For starters, the couple, who had known each other for just six months, had no working knowledge of high-street food retail. Wong, who worked as a menswear designer in Birmingham, did at least have marketing and social media experience; Pell, a chemistry PhD retraining as a secondary school teacher, had “no business background whatsoever”.
What’s more, the market research they carried out yielded a mixed response. “People were bothered about plastic pollution, and they were quite open to the concept of the shop,” says Wong. But whether Birmingham was ready for a food retailer that did away with all single-use plastics was, in the view of their respondents, quite doubtful.

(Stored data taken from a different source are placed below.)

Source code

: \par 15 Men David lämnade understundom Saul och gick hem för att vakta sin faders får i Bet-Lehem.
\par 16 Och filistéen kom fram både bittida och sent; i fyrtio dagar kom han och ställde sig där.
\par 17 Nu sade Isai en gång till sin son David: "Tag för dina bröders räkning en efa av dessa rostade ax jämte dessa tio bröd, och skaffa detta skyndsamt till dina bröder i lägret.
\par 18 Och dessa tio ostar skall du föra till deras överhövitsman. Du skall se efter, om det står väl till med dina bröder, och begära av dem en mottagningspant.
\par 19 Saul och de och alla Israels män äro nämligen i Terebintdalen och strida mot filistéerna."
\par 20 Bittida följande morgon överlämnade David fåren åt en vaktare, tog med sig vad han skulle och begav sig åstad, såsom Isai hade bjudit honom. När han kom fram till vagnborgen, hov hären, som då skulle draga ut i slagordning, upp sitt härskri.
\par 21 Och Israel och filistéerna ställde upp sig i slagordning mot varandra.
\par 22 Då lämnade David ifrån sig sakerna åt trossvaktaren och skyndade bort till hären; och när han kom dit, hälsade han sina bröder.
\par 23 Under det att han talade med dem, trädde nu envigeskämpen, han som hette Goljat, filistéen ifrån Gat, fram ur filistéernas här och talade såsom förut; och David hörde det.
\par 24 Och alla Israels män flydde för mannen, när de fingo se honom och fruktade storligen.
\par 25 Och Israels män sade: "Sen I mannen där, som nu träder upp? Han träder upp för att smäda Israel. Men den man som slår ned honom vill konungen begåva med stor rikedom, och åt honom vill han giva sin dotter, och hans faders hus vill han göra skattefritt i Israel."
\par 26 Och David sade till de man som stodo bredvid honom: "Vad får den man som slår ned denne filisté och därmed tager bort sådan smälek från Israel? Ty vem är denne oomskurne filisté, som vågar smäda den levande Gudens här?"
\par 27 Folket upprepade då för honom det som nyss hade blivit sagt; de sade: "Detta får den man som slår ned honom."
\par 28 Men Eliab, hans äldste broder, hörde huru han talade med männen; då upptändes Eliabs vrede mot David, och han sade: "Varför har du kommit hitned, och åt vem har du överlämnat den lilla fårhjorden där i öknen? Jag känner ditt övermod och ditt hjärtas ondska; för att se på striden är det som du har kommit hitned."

“Even our friends and family were worried that people wouldn’t want to give up the convenience of packaged goods,” says Pell.
What the couple did have, however, was a burning sense of mission. Pell, who grew up in nearby Lichfield, and Wong, from Blackpool, had become increasingly concerned about pollution – particularly in the oceans, where an estimated 8m metric tons of plastics end up every year. “It’s such a serious issue,” says Pell. “It’s one of those things where you can’t not do something.”
Pressing on, they launched a crowdfunding campaign on 3 December 2017, with 45 days to hit their target of £14,607 – the basic amount needed to get the shop up and running. Their timing was good: the final episode of Blue Planet 2, examining the impact of human activity on marine life, had just aired on BBC One and public awareness was skyrocketing. By mid-January, Pell and Wong had shot past their target, raising a total of £20,459.
The Clean Kilo opened in June 2018 in a spacious corner premises, originally a bank, in Digbeth, the arty quarter of central Birmingham. When I visit seven months later, the shop is as busy as you might expect on a wet weekday morning in mid-January. Customers drift in and out picking up fruit and veg, locally baked sourdough bread and loose coffee beans. One woman has a minor mishap with a gravity dispenser, spilling pulses onto the floor rather than into her reused plastic container, but otherwise things are running smoothly.”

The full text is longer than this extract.